* **Aim of the task**: Search the data for "frame". Return each matching line.

[[ Data for review open ]]

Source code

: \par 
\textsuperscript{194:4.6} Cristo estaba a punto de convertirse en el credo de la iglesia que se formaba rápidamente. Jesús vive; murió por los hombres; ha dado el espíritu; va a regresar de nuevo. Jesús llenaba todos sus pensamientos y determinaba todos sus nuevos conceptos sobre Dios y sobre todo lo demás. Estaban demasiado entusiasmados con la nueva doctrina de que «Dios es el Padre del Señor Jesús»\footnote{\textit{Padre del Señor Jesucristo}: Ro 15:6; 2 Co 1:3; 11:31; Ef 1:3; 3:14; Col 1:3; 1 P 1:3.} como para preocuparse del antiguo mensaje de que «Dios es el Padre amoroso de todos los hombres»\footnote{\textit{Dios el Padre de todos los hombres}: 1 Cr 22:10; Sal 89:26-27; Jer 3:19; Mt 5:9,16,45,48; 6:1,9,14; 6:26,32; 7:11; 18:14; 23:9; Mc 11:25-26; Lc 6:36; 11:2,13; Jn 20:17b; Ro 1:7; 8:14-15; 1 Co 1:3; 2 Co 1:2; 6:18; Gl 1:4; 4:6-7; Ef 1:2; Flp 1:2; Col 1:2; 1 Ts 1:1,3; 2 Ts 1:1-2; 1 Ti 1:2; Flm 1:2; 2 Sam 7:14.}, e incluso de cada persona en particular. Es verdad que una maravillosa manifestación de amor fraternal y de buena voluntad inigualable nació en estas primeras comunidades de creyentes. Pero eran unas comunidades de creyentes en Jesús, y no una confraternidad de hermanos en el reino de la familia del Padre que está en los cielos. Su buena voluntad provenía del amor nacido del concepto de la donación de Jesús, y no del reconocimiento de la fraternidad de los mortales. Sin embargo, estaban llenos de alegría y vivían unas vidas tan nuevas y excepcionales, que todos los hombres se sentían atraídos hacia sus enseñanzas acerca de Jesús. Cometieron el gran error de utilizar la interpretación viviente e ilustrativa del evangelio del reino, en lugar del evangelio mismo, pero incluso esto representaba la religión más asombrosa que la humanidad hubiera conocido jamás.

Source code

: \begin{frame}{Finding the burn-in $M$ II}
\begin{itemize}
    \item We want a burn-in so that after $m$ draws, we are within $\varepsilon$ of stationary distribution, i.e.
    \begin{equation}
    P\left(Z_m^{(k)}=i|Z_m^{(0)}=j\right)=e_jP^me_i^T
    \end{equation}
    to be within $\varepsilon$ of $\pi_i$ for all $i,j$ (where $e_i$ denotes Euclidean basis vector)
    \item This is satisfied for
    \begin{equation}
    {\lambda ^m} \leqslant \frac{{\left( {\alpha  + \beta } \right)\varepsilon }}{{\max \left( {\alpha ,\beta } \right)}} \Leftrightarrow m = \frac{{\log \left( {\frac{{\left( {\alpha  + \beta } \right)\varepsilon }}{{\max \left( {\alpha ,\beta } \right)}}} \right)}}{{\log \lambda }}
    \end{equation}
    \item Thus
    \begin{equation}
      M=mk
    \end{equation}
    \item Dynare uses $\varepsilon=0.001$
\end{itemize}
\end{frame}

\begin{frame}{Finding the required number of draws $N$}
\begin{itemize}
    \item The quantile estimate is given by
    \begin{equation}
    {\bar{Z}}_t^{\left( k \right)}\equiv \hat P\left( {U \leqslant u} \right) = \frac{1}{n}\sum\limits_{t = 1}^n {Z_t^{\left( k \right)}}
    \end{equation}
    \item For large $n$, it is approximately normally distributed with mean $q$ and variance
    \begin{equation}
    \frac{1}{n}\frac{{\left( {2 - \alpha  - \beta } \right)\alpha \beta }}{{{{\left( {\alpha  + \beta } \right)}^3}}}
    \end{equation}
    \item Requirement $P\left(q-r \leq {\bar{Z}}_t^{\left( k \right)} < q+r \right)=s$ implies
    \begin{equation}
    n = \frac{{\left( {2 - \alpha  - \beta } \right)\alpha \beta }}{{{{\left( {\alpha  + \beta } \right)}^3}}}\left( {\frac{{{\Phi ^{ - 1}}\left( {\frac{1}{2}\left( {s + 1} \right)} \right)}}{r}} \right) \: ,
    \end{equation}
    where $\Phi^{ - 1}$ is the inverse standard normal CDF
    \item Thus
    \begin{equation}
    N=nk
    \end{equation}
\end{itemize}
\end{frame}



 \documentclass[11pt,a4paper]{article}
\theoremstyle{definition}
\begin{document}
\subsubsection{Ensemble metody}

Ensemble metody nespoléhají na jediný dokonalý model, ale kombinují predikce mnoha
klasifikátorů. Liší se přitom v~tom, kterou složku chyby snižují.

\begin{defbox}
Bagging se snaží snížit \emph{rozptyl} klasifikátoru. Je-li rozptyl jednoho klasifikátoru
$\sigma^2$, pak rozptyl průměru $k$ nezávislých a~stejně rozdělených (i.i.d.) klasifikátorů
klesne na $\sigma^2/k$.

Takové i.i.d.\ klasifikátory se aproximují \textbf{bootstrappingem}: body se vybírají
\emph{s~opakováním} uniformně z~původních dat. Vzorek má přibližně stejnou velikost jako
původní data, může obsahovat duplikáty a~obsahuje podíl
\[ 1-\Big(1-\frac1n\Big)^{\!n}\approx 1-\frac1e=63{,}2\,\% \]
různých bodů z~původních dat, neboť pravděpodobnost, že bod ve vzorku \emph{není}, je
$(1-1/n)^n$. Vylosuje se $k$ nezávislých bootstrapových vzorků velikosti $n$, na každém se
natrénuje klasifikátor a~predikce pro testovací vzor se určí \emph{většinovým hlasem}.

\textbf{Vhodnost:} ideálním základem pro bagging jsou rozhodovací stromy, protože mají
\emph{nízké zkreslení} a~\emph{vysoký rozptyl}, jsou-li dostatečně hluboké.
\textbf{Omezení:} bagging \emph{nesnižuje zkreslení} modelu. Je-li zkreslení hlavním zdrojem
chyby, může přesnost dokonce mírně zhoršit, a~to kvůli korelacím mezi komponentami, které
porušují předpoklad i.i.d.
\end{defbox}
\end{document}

[[ Data for review closed ]]

* **Result below**:
: \begin{frame}{Finding the burn-in $M$ II}
\end{frame}
\begin{frame}{Finding the required number of draws $N$}
\end{frame}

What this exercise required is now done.